Lorsque notre fils a commencé la maternelle, c’était tout ce que je pouvais faire pour ne pas courir après le bus au coin de la rue. Puis-je suivre le bus jusqu’à Chandler Elementary School? Comment ce petit garçon a-t-il pu parcourir les couloirs d’une grande école primaire? La moitié de sa journée a été consacrée à des élèves en développement, tandis que l’autre moitié a été consacrée à la maternelle de développement.

Que lui arriverait-il au déjeuner? Pourrait-il porter son propre plateau? Je voulais aller à l’école et le traquer pendant la journée, mais j’étais convaincue que la police de Chandler m’arrêterait si je m’immisçais sur le terrain de l’école.

Les choses sont devenues plus faciles. En deuxième année, notre fils était dans une salle de classe avec des élèves généralement en développement.

Au lycée, il était un pro et s’est rendu à l’école ces deux dernières années.

Comme la plupart des parents, nous avons pris ses photos du premier jour d’école par notre porte d’entrée. Avec le recul, j’ai remarqué le mépris croissant de son expression. Au moment où il était un aîné, on pouvait presque entendre, maman, pourquoi dois-je recommencer? alors qu’il courait vers la porte de l’école.

Puis est venu le collège. Lorsque nous avons déposé notre fils au collège dans la ville méchante, je ne sais pas qui était le plus inquiet, le nouveau étudiant ou ses parents. Quand il était temps de partir, notre fils nous a emmenés à mi-chemin du parking et a posé pour une photo à côté de la porte d’entrée de son université. Je m’attardai et le serrai de nouveau dans mes bras, et finalement mon mari dit: Nous devons vraiment y aller. Il ne voulait pas non plus le quitter mais il était fort, avec une lèvre supérieure raide.
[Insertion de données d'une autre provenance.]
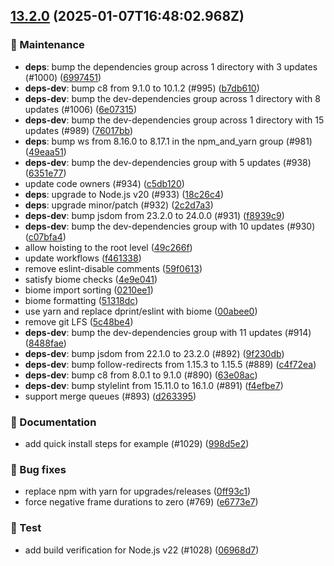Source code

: ## [13.2.0](https://github.com/AxisCommunications/media-stream-library-js/compare/db30d3bda424de8011f46ed5f2d7c79fb8ad69e4..0ff93c1f6edead9ff7fccc5eac21e87b2600e964) (2025-01-07T16:48:02.968Z)

### 🚧 Maintenance

  - **deps**: bump the dependencies group across 1 directory with 3 updates (#1000) ([6997451](https://github.com/AxisCommunications/media-stream-library-js/commit/6997451619516e8311efbe37cce7073534a0b149))
  - **deps-dev**: bump c8 from 9.1.0 to 10.1.2 (#995) ([b7db610](https://github.com/AxisCommunications/media-stream-library-js/commit/b7db6100dfa535bc0d28598398385db521c29ba2))
  - **deps-dev**: bump the dev-dependencies group across 1 directory with 8 updates (#1006) ([6e07315](https://github.com/AxisCommunications/media-stream-library-js/commit/6e073153aa747beacf3623fc9abbb02ea06ca865))
  - **deps-dev**: bump the dev-dependencies group across 1 directory with 15 updates (#989) ([76017bb](https://github.com/AxisCommunications/media-stream-library-js/commit/76017bbff22dfcd3dbdc8551ae448176907ba9fe))
  - **deps**: bump ws from 8.16.0 to 8.17.1 in the npm_and_yarn group (#981) ([49eaa51](https://github.com/AxisCommunications/media-stream-library-js/commit/49eaa5190ae8469e36556ff971c51549ef018a6c))
  - **deps-dev**: bump the dev-dependencies group with 5 updates (#938) ([6351e77](https://github.com/AxisCommunications/media-stream-library-js/commit/6351e77108e62e1898a0f3ddf4f6f1ef7a4e0e6b))
  - update code owners (#934) ([c5db120](https://github.com/AxisCommunications/media-stream-library-js/commit/c5db12049fc2179e294a015628c908ffed4769f6))
  - **deps**: upgrade to Node.js v20 (#933) ([18c26c4](https://github.com/AxisCommunications/media-stream-library-js/commit/18c26c4ebbc28333ba369da6ff5a08606eae8441))
  - **deps**: upgrade minor/patch (#932) ([2c2d7a3](https://github.com/AxisCommunications/media-stream-library-js/commit/2c2d7a338c47293ad352a14f0b10b94035cc6e0f))
  - **deps-dev**: bump jsdom from 23.2.0 to 24.0.0 (#931) ([f8939c9](https://github.com/AxisCommunications/media-stream-library-js/commit/f8939c9ed55b7e648f605ab55913f23e8a53c760))
  - **deps-dev**: bump the dev-dependencies group with 10 updates (#930) ([c07bfa4](https://github.com/AxisCommunications/media-stream-library-js/commit/c07bfa4b839066b5fb7f4f0bf538b06f37bce180))
  - allow hoisting to the root level ([49c266f](https://github.com/AxisCommunications/media-stream-library-js/commit/49c266fc0d8a366103e10c54a513a6d1e23729ef))
  - update workflows ([f461338](https://github.com/AxisCommunications/media-stream-library-js/commit/f461338abc899ff5cf052046f0facbfc43771fd8))
  - remove eslint-disable comments ([59f0613](https://github.com/AxisCommunications/media-stream-library-js/commit/59f06132ad3d77126f97b7356a6f021bc5104674))
  - satisfy biome checks ([4e9e041](https://github.com/AxisCommunications/media-stream-library-js/commit/4e9e0410c484465badcd579d0c559325894750a1))
  - biome import sorting ([0210ee1](https://github.com/AxisCommunications/media-stream-library-js/commit/0210ee17f3976f0b1f066e53e5250606bd0bd91d))
  - biome formatting ([51318dc](https://github.com/AxisCommunications/media-stream-library-js/commit/51318dc52d5576920f97abbe6600ad7259eb62f6))
  - use yarn and replace dprint/eslint with biome ([00abee0](https://github.com/AxisCommunications/media-stream-library-js/commit/00abee002c293f0f811fee171013ce5633a33509))
  - remove git LFS ([5c48be4](https://github.com/AxisCommunications/media-stream-library-js/commit/5c48be4bda7a12f4c430208d0162e88f6971368f))
  - **deps-dev**: bump the dev-dependencies group with 11 updates (#914) ([8488fae](https://github.com/AxisCommunications/media-stream-library-js/commit/8488fae4b74aa714432996b13fd30c8db05db390))
  - **deps-dev**: bump jsdom from 22.1.0 to 23.2.0 (#892) ([9f230db](https://github.com/AxisCommunications/media-stream-library-js/commit/9f230db4ce70ef4da727d442ce6a313ccbc71075))
  - **deps-dev**: bump follow-redirects from 1.15.3 to 1.15.5 (#889) ([c4f72ea](https://github.com/AxisCommunications/media-stream-library-js/commit/c4f72ea8c32a73955549d8f34e7486794d597b43))
  - **deps-dev**: bump c8 from 8.0.1 to 9.1.0 (#890) ([63e08ac](https://github.com/AxisCommunications/media-stream-library-js/commit/63e08ac687720edd50d78d5df93c73b6b3a4f7ee))
  - **deps-dev**: bump stylelint from 15.11.0 to 16.1.0 (#891) ([f4efbe7](https://github.com/AxisCommunications/media-stream-library-js/commit/f4efbe7198423768c131be18a2d34c148a48b852))
  - support merge queues (#893) ([d263395](https://github.com/AxisCommunications/media-stream-library-js/commit/d26339547d42f68c1297af4653c2966169c21322))

### 📝 Documentation

  - add quick install steps for example (#1029) ([998d5e2](https://github.com/AxisCommunications/media-stream-library-js/commit/998d5e2b3c22711d91c566f949d52ad2ca503fcc))

### 🐛 Bug fixes

  - replace npm with yarn for upgrades/releases ([0ff93c1](https://github.com/AxisCommunications/media-stream-library-js/commit/0ff93c1f6edead9ff7fccc5eac21e87b2600e964))
  - force negative frame durations to zero (#769) ([e6773e7](https://github.com/AxisCommunications/media-stream-library-js/commit/e6773e7ccccec782e655af4dab5c79e51eb67e45))

### 🧪 Test

  - add build verification for Node.js v22 (#1028) ([06968d7](https://github.com/AxisCommunications/media-stream-library-js/commit/06968d7be1d540ae357ba187a1c333465c70217d))
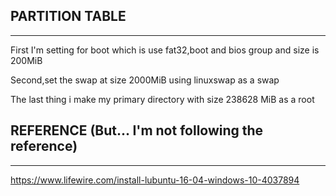 <!-- HEADINGS -->

## PARTITION TABLE
___
First I'm setting for boot which is use fat32,boot and bios group and size is 200MiB

Second,set the swap at size 2000MiB using linuxswap as a swap

The last thing i make my primary directory with size 238628 MiB as a root


## REFERENCE (But... I'm not following the reference)
____
https://www.lifewire.com/install-lubuntu-16-04-windows-10-4037894
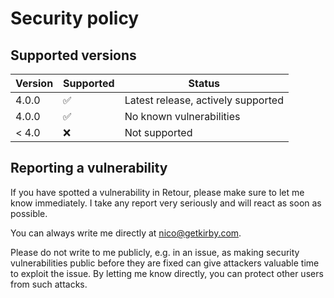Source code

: # Security policy

## Supported versions

| Version | Supported          | Status                             |
| ------- | ------------------ | ---------------------------------- |
| 4.0.0   | :white_check_mark: | Latest release, actively supported |
| 4.0.0   | :white_check_mark: | No known vulnerabilities           |
| < 4.0   | :x:                | Not supported                      |

## Reporting a vulnerability

If you have spotted a vulnerability in Retour, please make sure to let me know immediately. I take any report very seriously and will react as soon as possible.

You can always write me directly at nico@getkirby.com.

Please do not write to me publicly, e.g. in an issue, as making security vulnerabilities public before they are fixed can give attackers valuable time to exploit the issue. By letting me know directly, you can protect other users from such attacks.
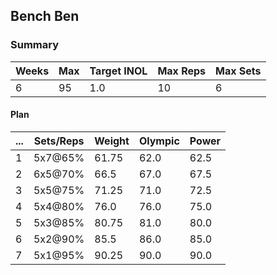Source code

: ## Bench Ben

### Summary

Weeks | Max | Target INOL | Max Reps | Max Sets
--- | --- | --- | --- | ---
6 | 95 | 1.0 | 10 | 6

#### Plan

 ... | Sets/Reps | Weight | Olympic | Power
--- | --- | --- | --- | ---
1 | 5x7@65% | 61.75 | 62.0 | 62.5
2 | 6x5@70% | 66.5 | 67.0 | 67.5
3 | 5x5@75% | 71.25 | 71.0 | 72.5
4 | 5x4@80% | 76.0 | 76.0 | 75.0
5 | 5x3@85% | 80.75 | 81.0 | 80.0
6 | 5x2@90% | 85.5 | 86.0 | 85.0
7 | 5x1@95% | 90.25 | 90.0 | 90.0

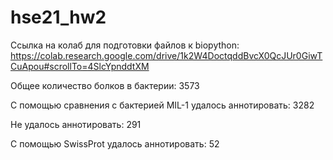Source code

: # hse21_hw2

Ссылка на колаб для подготовки файлов к biopython: https://colab.research.google.com/drive/1k2W4DoctqddBvcX0QcJUr0GiwTCuApou#scrollTo=4SlcYpnddtXM

Общее количество болков в бактерии: 3573

С помощью сравнения с бактерией MIL-1 удалось аннотировать: 3282

Не удалось аннотировать: 291

С помощью SwissProt удалось аннотировать: 52
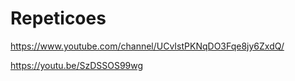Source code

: # Repeticoes
https://www.youtube.com/channel/UCvIstPKNqDO3Fqe8jy6ZxdQ/


https://youtu.be/SzDSSOS99wg

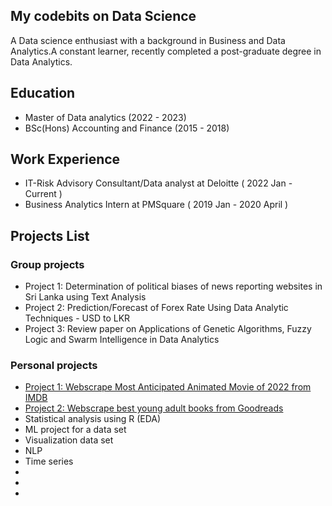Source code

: ## My codebits on Data Science
A Data science enthusiast with a background in Business and Data Analytics.A constant learner, recently completed a post-graduate degree in Data Analytics. 

## Education
- Master of Data analytics (2022 - 2023)
- BSc(Hons) Accounting and Finance (2015 - 2018)

## Work Experience
- IT-Risk Advisory Consultant/Data analyst at Deloitte ( 2022 Jan - Current )
- Business Analytics Intern at PMSquare ( 2019 Jan - 2020 April )

## Projects List

### Group projects
- Project 1: Determination of political biases of news reporting websites in Sri Lanka using Text Analysis
- Project 2: Prediction/Forecast of Forex Rate Using Data Analytic Techniques - USD to LKR
- Project 3: Review paper on Applications of Genetic Algorithms, Fuzzy Logic and Swarm Intelligence in Data Analytics

### Personal projects
- [Project 1: Webscrape Most Anticipated Animated Movie of 2022 from IMDB](https://github.com/SachiD123/MyPortfolio.github.io/blob/main/Jnotesbooks/Webscraping_moviedata.ipynb)
- [Project 2: Webscrape best young adult books from Goodreads](https://github.com/SachiD123/MyPortfolio.github.io/blob/main/Jnotesbooks/webscrape_books_list.ipynb)
- Statistical analysis using R (EDA)
- ML project for a data set 
- Visualization data set
- NLP
- Time series
- 
- 
- 
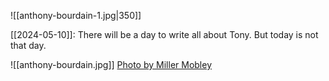 ![[anthony-bourdain-1.jpg|350]]

[[2024-05-10]]: There will be a day to write all about Tony. But today is not that day.

![[anthony-bourdain.jpg]]
[Photo by Miller Mobley](https://millermobley.com/Anthony-Bourdain-New-York-NY-2017)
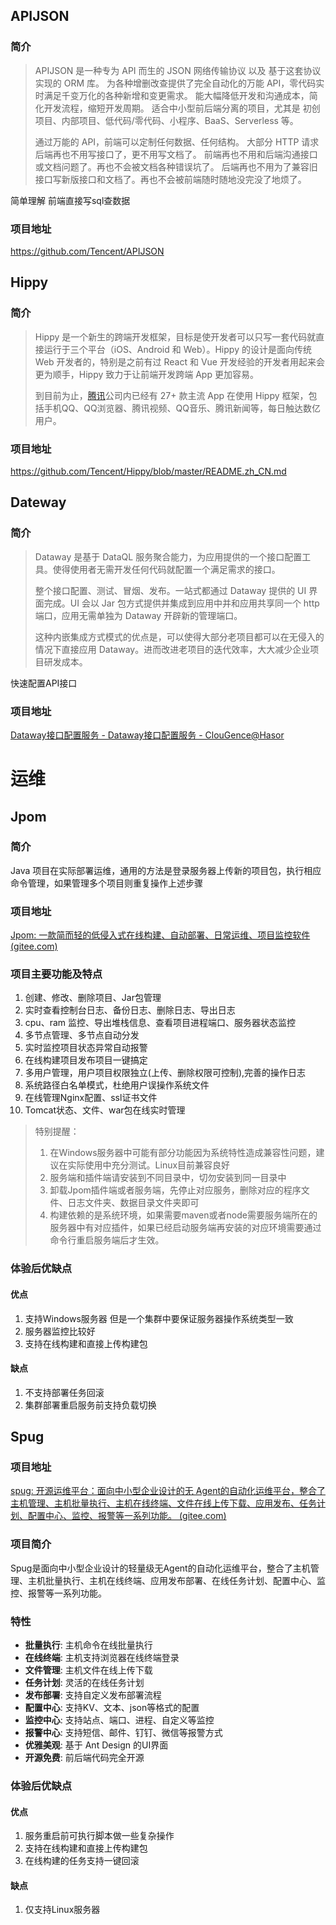## APIJSON

### 简介

> APIJSON 是一种专为 API 而生的 JSON 网络传输协议 以及 基于这套协议实现的 ORM 库。
> 为各种增删改查提供了完全自动化的万能 API，零代码实时满足千变万化的各种新增和变更需求。
> 能大幅降低开发和沟通成本，简化开发流程，缩短开发周期。
> 适合中小型前后端分离的项目，尤其是 初创项目、内部项目、低代码/零代码、小程序、BaaS、Serverless 等。
>
> 通过万能的 API，前端可以定制任何数据、任何结构。
> 大部分 HTTP 请求后端再也不用写接口了，更不用写文档了。
> 前端再也不用和后端沟通接口或文档问题了。再也不会被文档各种错误坑了。
> 后端再也不用为了兼容旧接口写新版接口和文档了。再也不会被前端随时随地没完没了地烦了。

简单理解 前端直接写sql查数据

### 项目地址

https://github.com/Tencent/APIJSON



## Hippy

### 简介

> Hippy 是一个新生的跨端开发框架，目标是使开发者可以只写一套代码就直接运行于三个平台（iOS、Android 和 Web）。Hippy 的设计是面向传统 Web 开发者的，特别是之前有过 React 和 Vue 开发经验的开发者用起来会更为顺手，Hippy 致力于让前端开发跨端 App 更加容易。
>
> 到目前为止，[腾讯](http://www.tencent.com/)公司内已经有 27+ 款主流 App 在使用 Hippy 框架，包括手机QQ、QQ浏览器、腾讯视频、QQ音乐、腾讯新闻等，每日触达数亿用户。

### 项目地址

https://github.com/Tencent/Hippy/blob/master/README.zh_CN.md



## Dateway

### 简介

> Dataway 是基于 DataQL 服务聚合能力，为应用提供的一个接口配置工具。使得使用者无需开发任何代码就配置一个满足需求的接口。
>
> 整个接口配置、测试、冒烟、发布。一站式都通过 Dataway 提供的 UI 界面完成。UI 会以 Jar 包方式提供并集成到应用中并和应用共享同一个 http 端口，应用无需单独为 Dataway 开辟新的管理端口。
>
> 这种内嵌集成方式模式的优点是，可以使得大部分老项目都可以在无侵入的情况下直接应用 Dataway。进而改进老项目的迭代效率，大大减少企业项目研发成本。

快速配置API接口

### 项目地址

[Dataway接口配置服务 - Dataway接口配置服务 - ClouGence@Hasor](https://www.hasor.net/doc/pages/viewpage.action?pageId=7241795)


# 运维

## Jpom

### 简介
Java 项目在实际部署运维，通用的方法是登录服务器上传新的项目包，执行相应命令管理，如果管理多个项目则重复操作上述步骤

### 项目地址

[Jpom: 一款简而轻的低侵入式在线构建、自动部署、日常运维、项目监控软件 (gitee.com)](https://gitee.com/dromara/Jpom)

### 项目主要功能及特点

1. 创建、修改、删除项目、Jar包管理
2. 实时查看控制台日志、备份日志、删除日志、导出日志
3. cpu、ram 监控、导出堆栈信息、查看项目进程端口、服务器状态监控
4. 多节点管理、多节点自动分发
5. 实时监控项目状态异常自动报警
6. 在线构建项目发布项目一键搞定
7. 多用户管理，用户项目权限独立(上传、删除权限可控制),完善的操作日志
8. 系统路径白名单模式，杜绝用户误操作系统文件
9. 在线管理Nginx配置、ssl证书文件
10. Tomcat状态、文件、war包在线实时管理

> 特别提醒：
>
> 1. 在Windows服务器中可能有部分功能因为系统特性造成兼容性问题，建议在实际使用中充分测试。Linux目前兼容良好
> 2. 服务端和插件端请安装到不同目录中，切勿安装到同一目录中
> 3. 卸载Jpom插件端或者服务端，先停止对应服务，删除对应的程序文件、日志文件夹、数据目录文件夹即可
> 4. 构建依赖的是系统环境，如果需要maven或者node需要服务端所在的服务器中有对应插件，如果已经启动服务端再安装的对应环境需要通过命令行重启服务端后才生效。

### 体验后优缺点

#### 优点

1. 支持Windows服务器 但是一个集群中要保证服务器操作系统类型一致
2. 服务器监控比较好
3. 支持在线构建和直接上传构建包

#### 缺点

1. 不支持部署任务回滚
2. 集群部署重启服务前支持负载切换

## Spug

### 项目地址

[spug: 开源运维平台：面向中小型企业设计的无 Agent的自动化运维平台，整合了主机管理、主机批量执行、主机在线终端、文件在线上传下载、应用发布、任务计划、配置中心、监控、报警等一系列功能。 (gitee.com)](https://gitee.com/openspug/spug)

### 项目简介

Spug是面向中小型企业设计的轻量级无Agent的自动化运维平台，整合了主机管理、主机批量执行、主机在线终端、应用发布部署、在线任务计划、配置中心、监控、报警等一系列功能。

### 特性

- **批量执行**: 主机命令在线批量执行
- **在线终端**: 主机支持浏览器在线终端登录
- **文件管理**: 主机文件在线上传下载
- **任务计划**: 灵活的在线任务计划
- **发布部署**: 支持自定义发布部署流程
- **配置中心**: 支持KV、文本、json等格式的配置
- **监控中心**: 支持站点、端口、进程、自定义等监控
- **报警中心**: 支持短信、邮件、钉钉、微信等报警方式
- **优雅美观**: 基于 Ant Design 的UI界面
- **开源免费**: 前后端代码完全开源

### 体验后优缺点

#### 优点

1. 服务重启前可执行脚本做一些复杂操作
2. 支持在线构建和直接上传构建包
3. 在线构建的任务支持一键回滚

#### 缺点

1. 仅支持Linux服务器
Nous avons roulé hors de la ville et vers l’ouest en Indiana, sans parler un mot pendant des heures avant d’arriver à l’hôtel. Quelques larmes ont été versées ce jour-là.

L’agitation qui accompagne chaque année scolaire est un problème. Mais comme tout le reste dans la vie, c’est temporel et à savourer.

Maintenant, notre fils est à un stade différent, et nous aussi, en tant que nicheurs vides en roue libre. La maison est plus calme et nous nous habituons à la solitude. Notre fils nous manque tous les jours, mais il est satisfait de sa propre vie.

Aussi ringard que cela puisse paraître, je pense à un vieil épisode de The Andy Griffith Show où Opie a élevé des oisillons abandonnés et les a laissés voler librement. Opie dit à son père qu’il manque les oiseaux. Andy remarque les sons joyeux des oiseaux qui gazouillent et dit à Opie, mon Dieu, comment les arbres sont pleins.

Puissiez-vous apprécier vos petits oiseaux et connaître la plénitude des arbres.

Botón volver arriba
Cerrar

Bloqueador de anuncios detectado

¡Considere apoyarnos desactivando su bloqueador de anuncios!